• [Work instructions]:
Please copy, exactly as they appear below, the lines from the one containing "钟小英用丝瓜络又洗又擦，又是" through the one containing "为了培养团结一致的精神，在军".

*** Opening Dataset ***

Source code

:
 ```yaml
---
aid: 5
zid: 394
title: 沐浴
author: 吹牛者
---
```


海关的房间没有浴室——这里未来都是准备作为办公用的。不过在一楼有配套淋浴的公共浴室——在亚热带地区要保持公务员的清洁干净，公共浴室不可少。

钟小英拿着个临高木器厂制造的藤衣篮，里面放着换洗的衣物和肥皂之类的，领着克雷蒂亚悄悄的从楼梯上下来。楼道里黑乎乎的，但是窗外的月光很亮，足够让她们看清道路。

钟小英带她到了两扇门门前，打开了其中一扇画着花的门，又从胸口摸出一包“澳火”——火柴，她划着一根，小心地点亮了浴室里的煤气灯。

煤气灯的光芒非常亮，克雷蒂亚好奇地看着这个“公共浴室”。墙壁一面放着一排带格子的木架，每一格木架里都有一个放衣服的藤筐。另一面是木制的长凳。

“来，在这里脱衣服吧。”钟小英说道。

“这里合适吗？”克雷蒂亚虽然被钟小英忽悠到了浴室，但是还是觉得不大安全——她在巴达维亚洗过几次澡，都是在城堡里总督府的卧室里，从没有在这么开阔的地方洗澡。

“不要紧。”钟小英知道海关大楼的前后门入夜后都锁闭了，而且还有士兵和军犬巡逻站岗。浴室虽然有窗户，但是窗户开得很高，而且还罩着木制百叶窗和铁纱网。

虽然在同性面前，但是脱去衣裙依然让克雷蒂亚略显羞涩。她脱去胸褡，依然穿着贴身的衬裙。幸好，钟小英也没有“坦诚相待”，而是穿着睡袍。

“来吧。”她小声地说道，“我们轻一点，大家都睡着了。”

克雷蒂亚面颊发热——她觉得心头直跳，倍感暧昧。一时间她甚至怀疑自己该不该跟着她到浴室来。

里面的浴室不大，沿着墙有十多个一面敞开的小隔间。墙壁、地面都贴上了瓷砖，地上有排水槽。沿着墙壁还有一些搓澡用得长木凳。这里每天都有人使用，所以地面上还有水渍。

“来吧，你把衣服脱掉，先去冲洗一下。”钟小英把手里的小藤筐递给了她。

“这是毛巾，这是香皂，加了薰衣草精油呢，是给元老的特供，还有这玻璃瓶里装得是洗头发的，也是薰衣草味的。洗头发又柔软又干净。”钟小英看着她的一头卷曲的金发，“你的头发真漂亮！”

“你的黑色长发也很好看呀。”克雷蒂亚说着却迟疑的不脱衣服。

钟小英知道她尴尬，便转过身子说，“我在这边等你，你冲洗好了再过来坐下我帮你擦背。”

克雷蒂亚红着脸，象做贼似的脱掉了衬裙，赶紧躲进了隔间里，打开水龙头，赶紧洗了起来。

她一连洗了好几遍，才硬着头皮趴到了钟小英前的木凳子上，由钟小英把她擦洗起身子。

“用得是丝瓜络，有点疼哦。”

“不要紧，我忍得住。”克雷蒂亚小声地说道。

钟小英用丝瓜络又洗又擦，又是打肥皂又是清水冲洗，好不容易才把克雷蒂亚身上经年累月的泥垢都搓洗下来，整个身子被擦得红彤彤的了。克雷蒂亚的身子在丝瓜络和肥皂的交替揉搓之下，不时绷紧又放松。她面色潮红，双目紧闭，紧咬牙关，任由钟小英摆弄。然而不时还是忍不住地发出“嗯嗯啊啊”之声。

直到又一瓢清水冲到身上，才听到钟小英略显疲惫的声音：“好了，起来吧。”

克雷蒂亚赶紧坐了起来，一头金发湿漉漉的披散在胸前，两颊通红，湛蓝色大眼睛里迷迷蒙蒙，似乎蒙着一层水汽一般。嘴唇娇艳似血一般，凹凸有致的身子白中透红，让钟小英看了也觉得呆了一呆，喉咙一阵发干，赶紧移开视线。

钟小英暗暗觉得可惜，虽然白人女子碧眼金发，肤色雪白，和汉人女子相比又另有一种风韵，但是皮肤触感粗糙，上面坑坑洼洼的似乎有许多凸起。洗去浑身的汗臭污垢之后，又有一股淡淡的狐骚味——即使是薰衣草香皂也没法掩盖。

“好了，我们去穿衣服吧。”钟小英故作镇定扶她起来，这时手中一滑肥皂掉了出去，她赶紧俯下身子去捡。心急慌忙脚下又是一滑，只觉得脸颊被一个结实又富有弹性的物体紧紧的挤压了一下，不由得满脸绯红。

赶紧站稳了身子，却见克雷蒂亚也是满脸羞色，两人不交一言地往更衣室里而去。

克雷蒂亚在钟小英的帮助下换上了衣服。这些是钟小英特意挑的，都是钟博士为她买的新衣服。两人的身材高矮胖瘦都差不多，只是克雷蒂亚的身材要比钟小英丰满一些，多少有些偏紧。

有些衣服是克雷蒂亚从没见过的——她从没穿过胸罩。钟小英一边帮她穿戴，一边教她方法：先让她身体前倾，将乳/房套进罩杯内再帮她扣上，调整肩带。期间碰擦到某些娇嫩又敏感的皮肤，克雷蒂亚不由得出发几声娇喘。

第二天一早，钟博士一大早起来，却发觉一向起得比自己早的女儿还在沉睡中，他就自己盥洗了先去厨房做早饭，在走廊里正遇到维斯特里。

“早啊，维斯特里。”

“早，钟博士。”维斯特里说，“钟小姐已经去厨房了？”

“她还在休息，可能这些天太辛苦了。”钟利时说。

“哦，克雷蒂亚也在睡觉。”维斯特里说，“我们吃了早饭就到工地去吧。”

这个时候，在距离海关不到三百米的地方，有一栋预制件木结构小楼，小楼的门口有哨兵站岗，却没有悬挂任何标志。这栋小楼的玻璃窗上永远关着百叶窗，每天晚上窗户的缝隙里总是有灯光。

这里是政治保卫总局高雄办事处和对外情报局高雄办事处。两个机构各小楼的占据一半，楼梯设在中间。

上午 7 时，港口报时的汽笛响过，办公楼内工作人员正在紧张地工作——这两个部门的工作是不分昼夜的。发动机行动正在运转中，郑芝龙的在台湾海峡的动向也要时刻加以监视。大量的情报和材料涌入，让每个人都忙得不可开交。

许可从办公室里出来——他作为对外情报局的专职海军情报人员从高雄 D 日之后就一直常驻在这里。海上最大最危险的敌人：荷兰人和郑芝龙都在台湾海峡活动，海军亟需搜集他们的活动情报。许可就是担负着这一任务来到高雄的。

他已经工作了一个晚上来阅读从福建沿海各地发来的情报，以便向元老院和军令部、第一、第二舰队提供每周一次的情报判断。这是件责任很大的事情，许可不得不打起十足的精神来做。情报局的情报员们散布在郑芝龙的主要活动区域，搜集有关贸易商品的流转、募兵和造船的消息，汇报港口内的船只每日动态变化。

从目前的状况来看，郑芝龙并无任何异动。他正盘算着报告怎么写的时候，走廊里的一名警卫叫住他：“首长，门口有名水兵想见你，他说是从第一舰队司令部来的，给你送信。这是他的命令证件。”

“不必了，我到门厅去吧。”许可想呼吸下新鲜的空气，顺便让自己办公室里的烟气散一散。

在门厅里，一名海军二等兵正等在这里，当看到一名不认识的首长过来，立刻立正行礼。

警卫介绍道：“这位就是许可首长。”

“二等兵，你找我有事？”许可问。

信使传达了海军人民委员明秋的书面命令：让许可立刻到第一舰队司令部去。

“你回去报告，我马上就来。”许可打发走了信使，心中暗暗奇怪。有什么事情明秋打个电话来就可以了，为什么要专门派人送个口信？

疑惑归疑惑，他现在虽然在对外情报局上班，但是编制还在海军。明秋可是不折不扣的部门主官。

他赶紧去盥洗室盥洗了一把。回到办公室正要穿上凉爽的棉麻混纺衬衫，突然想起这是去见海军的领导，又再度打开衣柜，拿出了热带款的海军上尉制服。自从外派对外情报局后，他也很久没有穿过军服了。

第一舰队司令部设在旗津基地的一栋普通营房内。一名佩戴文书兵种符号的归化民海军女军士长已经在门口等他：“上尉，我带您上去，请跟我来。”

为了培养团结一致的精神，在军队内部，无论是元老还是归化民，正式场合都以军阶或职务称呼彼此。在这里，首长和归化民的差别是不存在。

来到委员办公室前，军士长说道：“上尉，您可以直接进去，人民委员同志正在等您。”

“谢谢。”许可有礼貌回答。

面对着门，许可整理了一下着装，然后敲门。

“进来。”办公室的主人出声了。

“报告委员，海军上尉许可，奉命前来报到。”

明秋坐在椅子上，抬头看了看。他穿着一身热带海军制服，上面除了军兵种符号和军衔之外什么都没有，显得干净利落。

*** Closing Dataset ***

• [Answer to the exercise]:
钟小英用丝瓜络又洗又擦，又是打肥皂又是清水冲洗，好不容易才把克雷蒂亚身上经年累月的泥垢都搓洗下来，整个身子被擦得红彤彤的了。克雷蒂亚的身子在丝瓜络和肥皂的交替揉搓之下，不时绷紧又放松。她面色潮红，双目紧闭，紧咬牙关，任由钟小英摆弄。然而不时还是忍不住地发出“嗯嗯啊啊”之声。

直到又一瓢清水冲到身上，才听到钟小英略显疲惫的声音：“好了，起来吧。”

克雷蒂亚赶紧坐了起来，一头金发湿漉漉的披散在胸前，两颊通红，湛蓝色大眼睛里迷迷蒙蒙，似乎蒙着一层水汽一般。嘴唇娇艳似血一般，凹凸有致的身子白中透红，让钟小英看了也觉得呆了一呆，喉咙一阵发干，赶紧移开视线。

钟小英暗暗觉得可惜，虽然白人女子碧眼金发，肤色雪白，和汉人女子相比又另有一种风韵，但是皮肤触感粗糙，上面坑坑洼洼的似乎有许多凸起。洗去浑身的汗臭污垢之后，又有一股淡淡的狐骚味——即使是薰衣草香皂也没法掩盖。

“好了，我们去穿衣服吧。”钟小英故作镇定扶她起来，这时手中一滑肥皂掉了出去，她赶紧俯下身子去捡。心急慌忙脚下又是一滑，只觉得脸颊被一个结实又富有弹性的物体紧紧的挤压了一下，不由得满脸绯红。

赶紧站稳了身子，却见克雷蒂亚也是满脸羞色，两人不交一言地往更衣室里而去。

克雷蒂亚在钟小英的帮助下换上了衣服。这些是钟小英特意挑的，都是钟博士为她买的新衣服。两人的身材高矮胖瘦都差不多，只是克雷蒂亚的身材要比钟小英丰满一些，多少有些偏紧。

有些衣服是克雷蒂亚从没见过的——她从没穿过胸罩。钟小英一边帮她穿戴，一边教她方法：先让她身体前倾，将乳/房套进罩杯内再帮她扣上，调整肩带。期间碰擦到某些娇嫩又敏感的皮肤，克雷蒂亚不由得出发几声娇喘。

第二天一早，钟博士一大早起来，却发觉一向起得比自己早的女儿还在沉睡中，他就自己盥洗了先去厨房做早饭，在走廊里正遇到维斯特里。

“早啊，维斯特里。”

“早，钟博士。”维斯特里说，“钟小姐已经去厨房了？”

“她还在休息，可能这些天太辛苦了。”钟利时说。

“哦，克雷蒂亚也在睡觉。”维斯特里说，“我们吃了早饭就到工地去吧。”

这个时候，在距离海关不到三百米的地方，有一栋预制件木结构小楼，小楼的门口有哨兵站岗，却没有悬挂任何标志。这栋小楼的玻璃窗上永远关着百叶窗，每天晚上窗户的缝隙里总是有灯光。

这里是政治保卫总局高雄办事处和对外情报局高雄办事处。两个机构各小楼的占据一半，楼梯设在中间。

上午 7 时，港口报时的汽笛响过，办公楼内工作人员正在紧张地工作——这两个部门的工作是不分昼夜的。发动机行动正在运转中，郑芝龙的在台湾海峡的动向也要时刻加以监视。大量的情报和材料涌入，让每个人都忙得不可开交。

许可从办公室里出来——他作为对外情报局的专职海军情报人员从高雄 D 日之后就一直常驻在这里。海上最大最危险的敌人：荷兰人和郑芝龙都在台湾海峡活动，海军亟需搜集他们的活动情报。许可就是担负着这一任务来到高雄的。

他已经工作了一个晚上来阅读从福建沿海各地发来的情报，以便向元老院和军令部、第一、第二舰队提供每周一次的情报判断。这是件责任很大的事情，许可不得不打起十足的精神来做。情报局的情报员们散布在郑芝龙的主要活动区域，搜集有关贸易商品的流转、募兵和造船的消息，汇报港口内的船只每日动态变化。

从目前的状况来看，郑芝龙并无任何异动。他正盘算着报告怎么写的时候，走廊里的一名警卫叫住他：“首长，门口有名水兵想见你，他说是从第一舰队司令部来的，给你送信。这是他的命令证件。”

“不必了，我到门厅去吧。”许可想呼吸下新鲜的空气，顺便让自己办公室里的烟气散一散。

在门厅里，一名海军二等兵正等在这里，当看到一名不认识的首长过来，立刻立正行礼。

警卫介绍道：“这位就是许可首长。”

“二等兵，你找我有事？”许可问。

信使传达了海军人民委员明秋的书面命令：让许可立刻到第一舰队司令部去。

“你回去报告，我马上就来。”许可打发走了信使，心中暗暗奇怪。有什么事情明秋打个电话来就可以了，为什么要专门派人送个口信？

疑惑归疑惑，他现在虽然在对外情报局上班，但是编制还在海军。明秋可是不折不扣的部门主官。

他赶紧去盥洗室盥洗了一把。回到办公室正要穿上凉爽的棉麻混纺衬衫，突然想起这是去见海军的领导，又再度打开衣柜，拿出了热带款的海军上尉制服。自从外派对外情报局后，他也很久没有穿过军服了。

第一舰队司令部设在旗津基地的一栋普通营房内。一名佩戴文书兵种符号的归化民海军女军士长已经在门口等他：“上尉，我带您上去，请跟我来。”

为了培养团结一致的精神，在军队内部，无论是元老还是归化民，正式场合都以军阶或职务称呼彼此。在这里，首长和归化民的差别是不存在。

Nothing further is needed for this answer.